To say that I had second thoughts about writing this post is very likely the understatement of a lifetime. However, it’s been a couple of days, and a post I read by Roissy In DC refuses to leave my mind. In it, he says, among other things:

“The quintessential masculine quality women can’t resist is SUPREME UNSHAKEABLE CONFIDENCE.”

Please withhold your politically-correct tirades, dear Readers. I’m not out to change the world with my opinion, I’m just stating it — I agree with Roissy, because of my own personal experience and preference.

Reading the entire post sent chills up my spine, because it was a crystal-clear description of the mindset of the last person I was involved with. He was almost unbearably confident, articulate, brilliant; his wit was honed to a sarcasm of such razor sharpness he could have turned his back on you and walked away ten minutes ago before you realize you’ve been cut to ribbons. He possessed an insight to people so keen I almost pitied those whom he chose to place under scrutiny.
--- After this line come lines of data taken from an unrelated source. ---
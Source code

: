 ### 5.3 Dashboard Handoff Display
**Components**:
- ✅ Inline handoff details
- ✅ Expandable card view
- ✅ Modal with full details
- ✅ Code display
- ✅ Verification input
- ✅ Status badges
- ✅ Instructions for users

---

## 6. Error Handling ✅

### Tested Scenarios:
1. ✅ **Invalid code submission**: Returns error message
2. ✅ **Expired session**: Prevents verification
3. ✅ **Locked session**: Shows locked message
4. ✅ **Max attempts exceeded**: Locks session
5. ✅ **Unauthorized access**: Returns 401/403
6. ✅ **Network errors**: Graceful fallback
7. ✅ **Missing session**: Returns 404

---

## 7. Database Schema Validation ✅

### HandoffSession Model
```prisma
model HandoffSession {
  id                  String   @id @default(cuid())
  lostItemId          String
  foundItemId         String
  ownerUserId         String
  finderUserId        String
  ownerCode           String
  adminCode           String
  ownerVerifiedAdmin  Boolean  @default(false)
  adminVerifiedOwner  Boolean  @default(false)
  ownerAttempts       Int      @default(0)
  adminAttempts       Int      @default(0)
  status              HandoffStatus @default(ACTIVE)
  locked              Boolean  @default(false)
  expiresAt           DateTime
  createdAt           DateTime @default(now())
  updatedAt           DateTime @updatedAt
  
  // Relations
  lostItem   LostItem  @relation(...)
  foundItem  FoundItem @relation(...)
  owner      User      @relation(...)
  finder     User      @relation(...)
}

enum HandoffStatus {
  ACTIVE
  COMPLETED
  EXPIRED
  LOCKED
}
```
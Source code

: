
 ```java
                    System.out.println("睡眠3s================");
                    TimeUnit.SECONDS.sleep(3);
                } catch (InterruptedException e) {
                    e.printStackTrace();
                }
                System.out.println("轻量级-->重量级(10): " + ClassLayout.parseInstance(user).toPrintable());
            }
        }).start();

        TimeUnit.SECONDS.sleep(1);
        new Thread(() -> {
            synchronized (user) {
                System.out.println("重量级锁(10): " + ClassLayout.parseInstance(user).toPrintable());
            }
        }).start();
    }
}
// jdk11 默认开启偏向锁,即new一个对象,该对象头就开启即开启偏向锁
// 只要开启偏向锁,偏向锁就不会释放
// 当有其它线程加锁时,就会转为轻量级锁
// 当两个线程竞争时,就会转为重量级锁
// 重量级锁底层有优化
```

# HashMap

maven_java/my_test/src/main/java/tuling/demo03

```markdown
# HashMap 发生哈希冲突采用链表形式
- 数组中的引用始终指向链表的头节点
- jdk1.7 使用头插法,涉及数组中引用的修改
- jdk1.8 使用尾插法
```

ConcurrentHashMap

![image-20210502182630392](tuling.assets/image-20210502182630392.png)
Add to that the fact that he was massively attractive and incredibly sexual, and you have an alpha male made of kryptonite. To me, at least.

I belonged to him, completely, absolutely, and without question, and he was mine. He made me happier than I can remember being in a long time. He was also a very angry man, though, and was more than capable of being cold and cruel. He loved me, and I made him happy, which he hadn’t been in a long time. He told me I’d taken him out of a very bad place. Maybe he wasn’t used to just being happy, I don’t know.

He’s gone now. Vanished without a trace or explanation, nor even a word of goodbye. Last I heard of him, he seemed… angrier than ever. Which makes me sad. I liked to think, between the time he chose to walk away and when I got news of him, that he had found something or someone who made him happier than I did. Instead I found my beloved, my fallen idol, my sinister god, turned in on himself even more than when I first met him.

He crossed my path, with the exact attitude and mindset Roissy described, and resistance was futile. Not a day goes by that I don’t think of him, and his “supremely unshakeable confidence” that made him absolutely irresistible to me. I wonder absently if he ever thinks of me, and whether he knows that I love him still. Not just because he was such an alpha male, but because of who he was when he didn’t need to be a cocky, sarcastic, opinionated bastard. No matter what it was that drove him to walk away, if he chose to return, against all better judgment and the sage advice of many, I would want him back. He isn’t coming back, though. The Amtrak To Hell runs only one way, and when it’s gone, it’s gone.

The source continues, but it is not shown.